Allah rızası gözeterek çalıştıkları için bedel ödeyen Hüda Par’lı Müslümanlar, İslami mücadele ve Müslümanca yaşama çabalarının bedelini ödedikleri için bunca musibetle karşılaştıklarından dolayı şükrediyorlar. Şehidlerin kanının İslami mücadelenin harcı olduğunu ve mücadeleyi geliştireceğine inanıyorlar. Görevlerini yaptıklarının bilinciyle hareket ettiklerinden başlarına gelen her musibeti kazanç sayıyorlar. Ancak diğer Müslümanların duyarsızlığından, vurdumduymazlığından ve basit hesapların arkasına sığınıp İslami sorumluluklarını ıskalamalarından rahatsızlık duyuyorlar. Müslümanların parçalanmışlığının ve duyarsızlığının İslam düşmanlarını ümitlendirmesinden ve daha da azgınlaştırmasından dolayı rahatsızdırlar. Diğer Müslümanların kardeşlik hukukuna göre hareket etmeyip basit yorumların arkasına sığınarak ve boş bahaneler uydurarak Müslümanların arzusu olan vahdetten uzak durduklarından ve “Hep birlikte Allah’ın ipine sımsıkı sarılın. Dağılıp ayrılmayın” (Al–i İmran, 103) emrini yerine getirmediklerinden dolayı rahatsızlar.

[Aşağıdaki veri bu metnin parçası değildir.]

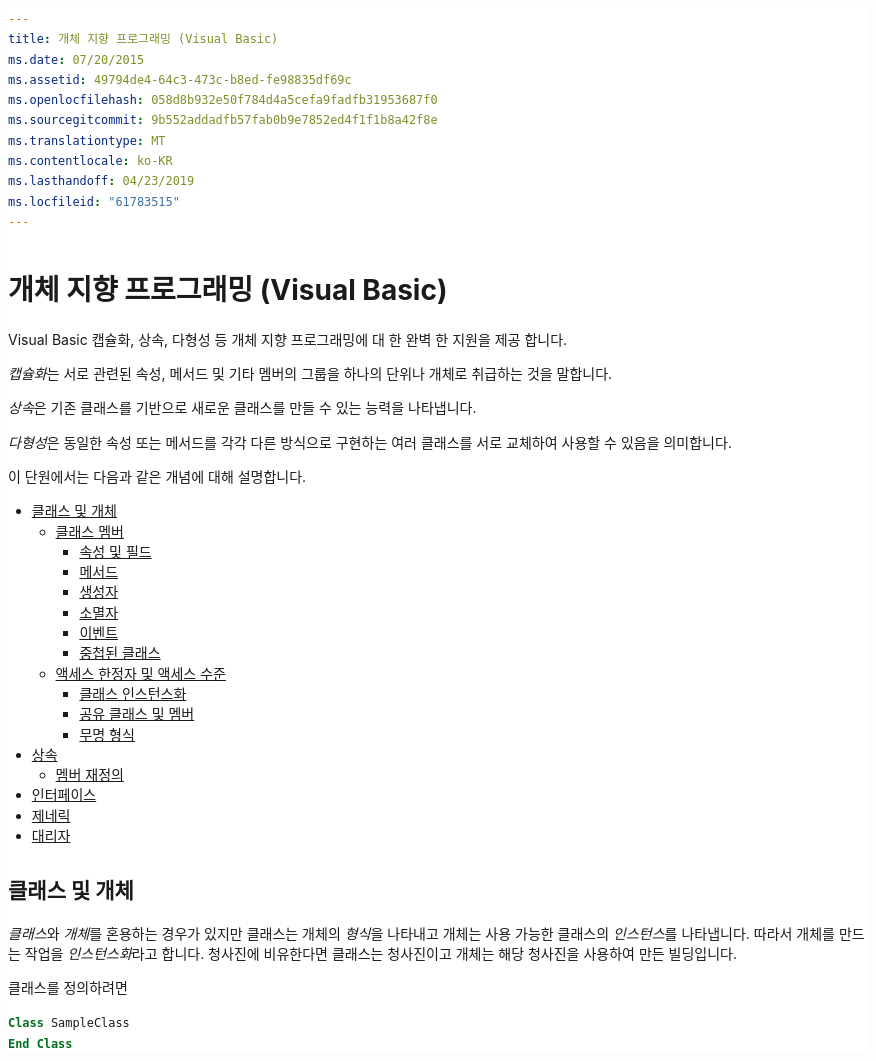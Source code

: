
 ```yaml
---
title: 개체 지향 프로그래밍 (Visual Basic)
ms.date: 07/20/2015
ms.assetid: 49794de4-64c3-473c-b8ed-fe98835df69c
ms.openlocfilehash: 058d8b932e50f784d4a5cefa9fadfb31953687f0
ms.sourcegitcommit: 9b552addadfb57fab0b9e7852ed4f1f1b8a42f8e
ms.translationtype: MT
ms.contentlocale: ko-KR
ms.lasthandoff: 04/23/2019
ms.locfileid: "61783515"
---
```

# <a name="object-oriented-programming-visual-basic"></a>개체 지향 프로그래밍 (Visual Basic)

Visual Basic 캡슐화, 상속, 다형성 등 개체 지향 프로그래밍에 대 한 완벽 한 지원을 제공 합니다.

 *캡슐화*는 서로 관련된 속성, 메서드 및 기타 멤버의 그룹을 하나의 단위나 개체로 취급하는 것을 말합니다.

 *상속*은 기존 클래스를 기반으로 새로운 클래스를 만들 수 있는 능력을 나타냅니다.

 *다형성*은 동일한 속성 또는 메서드를 각각 다른 방식으로 구현하는 여러 클래스를 서로 교체하여 사용할 수 있음을 의미합니다.

 이 단원에서는 다음과 같은 개념에 대해 설명합니다.

- [클래스 및 개체](#classes-and-objects)
  - [클래스 멤버](#class-members)
    - [속성 및 필드](#properties-and-fields)
    - [메서드](#methods)
    - [생성자](#constructors)
    - [소멸자](#destructors)
    - [이벤트](#events)
    - [중첩된 클래스](#nested-classes)
  - [액세스 한정자 및 액세스 수준](#access-modifiers-and-access-levels)
    - [클래스 인스턴스화](#instantiating-classes)
    - [공유 클래스 및 멤버](#shared-classes-and-members)
    - [무명 형식](#anonymous-types)
- [상속](#inheritance)
  - [멤버 재정의](#overriding-members)
- [인터페이스](#interfaces)
- [제네릭](#generics)
- [대리자](#delegates)

## <a name="classes-and-objects"></a>클래스 및 개체

*클래스*와 *개체*를 혼용하는 경우가 있지만 클래스는 개체의 *형식*을 나타내고 개체는 사용 가능한 클래스의 *인스턴스*를 나타냅니다. 따라서 개체를 만드는 작업을 *인스턴스화*라고 합니다. 청사진에 비유한다면 클래스는 청사진이고 개체는 해당 청사진을 사용하여 만든 빌딩입니다.

클래스를 정의하려면

```vb
Class SampleClass
End Class
```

Ülkedeki Müslümanlar, saldırıya uğrayan, evleri ateşlere verilen, gençleri zindanlara doldurulan ve azizleri şehid düşen Hüda Par camiasıyla imtihan ediliyorlar. İnşallah oturup düşünür, bu uygunsuz durumlarını gözden geçirir ve Müslümanca bir duruş sergilerler.